### Task goal
Please retype each record exactly as it stands below.

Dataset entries
+ + + +
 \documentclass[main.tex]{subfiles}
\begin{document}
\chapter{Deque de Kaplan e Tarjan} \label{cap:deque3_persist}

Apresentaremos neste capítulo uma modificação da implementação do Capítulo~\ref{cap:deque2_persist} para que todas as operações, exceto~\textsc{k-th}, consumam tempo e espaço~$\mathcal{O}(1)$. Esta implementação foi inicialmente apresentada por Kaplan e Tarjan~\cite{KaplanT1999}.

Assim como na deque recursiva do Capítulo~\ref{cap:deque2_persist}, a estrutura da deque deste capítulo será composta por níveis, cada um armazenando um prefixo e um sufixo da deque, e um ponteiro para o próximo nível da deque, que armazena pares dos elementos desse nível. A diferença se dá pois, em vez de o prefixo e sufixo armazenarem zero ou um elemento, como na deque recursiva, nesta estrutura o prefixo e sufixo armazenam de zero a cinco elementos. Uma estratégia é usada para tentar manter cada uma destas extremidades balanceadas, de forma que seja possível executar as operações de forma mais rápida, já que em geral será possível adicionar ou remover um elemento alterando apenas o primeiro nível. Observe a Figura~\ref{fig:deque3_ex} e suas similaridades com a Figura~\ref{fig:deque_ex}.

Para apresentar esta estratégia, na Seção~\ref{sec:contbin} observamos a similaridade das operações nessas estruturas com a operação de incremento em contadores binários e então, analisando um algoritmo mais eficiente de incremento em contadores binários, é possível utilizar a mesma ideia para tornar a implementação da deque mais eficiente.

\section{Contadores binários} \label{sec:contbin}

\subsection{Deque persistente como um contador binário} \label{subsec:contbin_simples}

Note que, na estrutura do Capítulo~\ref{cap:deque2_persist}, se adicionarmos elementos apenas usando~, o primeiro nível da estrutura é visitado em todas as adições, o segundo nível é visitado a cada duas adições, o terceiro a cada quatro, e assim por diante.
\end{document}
+ + + +
### Response to this exercise
 \documentclass[main.tex]{subfiles}
\begin{document}
\chapter{Deque de Kaplan e Tarjan} \label{cap:deque3_persist}

Apresentaremos neste capítulo uma modificação da implementação do Capítulo~\ref{cap:deque2_persist} para que todas as operações, exceto~\textsc{k-th}, consumam tempo e espaço~$\mathcal{O}(1)$. Esta implementação foi inicialmente apresentada por Kaplan e Tarjan~\cite{KaplanT1999}.

Assim como na deque recursiva do Capítulo~\ref{cap:deque2_persist}, a estrutura da deque deste capítulo será composta por níveis, cada um armazenando um prefixo e um sufixo da deque, e um ponteiro para o próximo nível da deque, que armazena pares dos elementos desse nível. A diferença se dá pois, em vez de o prefixo e sufixo armazenarem zero ou um elemento, como na deque recursiva, nesta estrutura o prefixo e sufixo armazenam de zero a cinco elementos. Uma estratégia é usada para tentar manter cada uma destas extremidades balanceadas, de forma que seja possível executar as operações de forma mais rápida, já que em geral será possível adicionar ou remover um elemento alterando apenas o primeiro nível. Observe a Figura~\ref{fig:deque3_ex} e suas similaridades com a Figura~\ref{fig:deque_ex}.

Para apresentar esta estratégia, na Seção~\ref{sec:contbin} observamos a similaridade das operações nessas estruturas com a operação de incremento em contadores binários e então, analisando um algoritmo mais eficiente de incremento em contadores binários, é possível utilizar a mesma ideia para tornar a implementação da deque mais eficiente.

\section{Contadores binários} \label{sec:contbin}

\subsection{Deque persistente como um contador binário} \label{subsec:contbin_simples}

Note que, na estrutura do Capítulo~\ref{cap:deque2_persist}, se adicionarmos elementos apenas usando~, o primeiro nível da estrutura é visitado em todas as adições, o segundo nível é visitado a cada duas adições, o terceiro a cada quatro, e assim por diante.
\end{document}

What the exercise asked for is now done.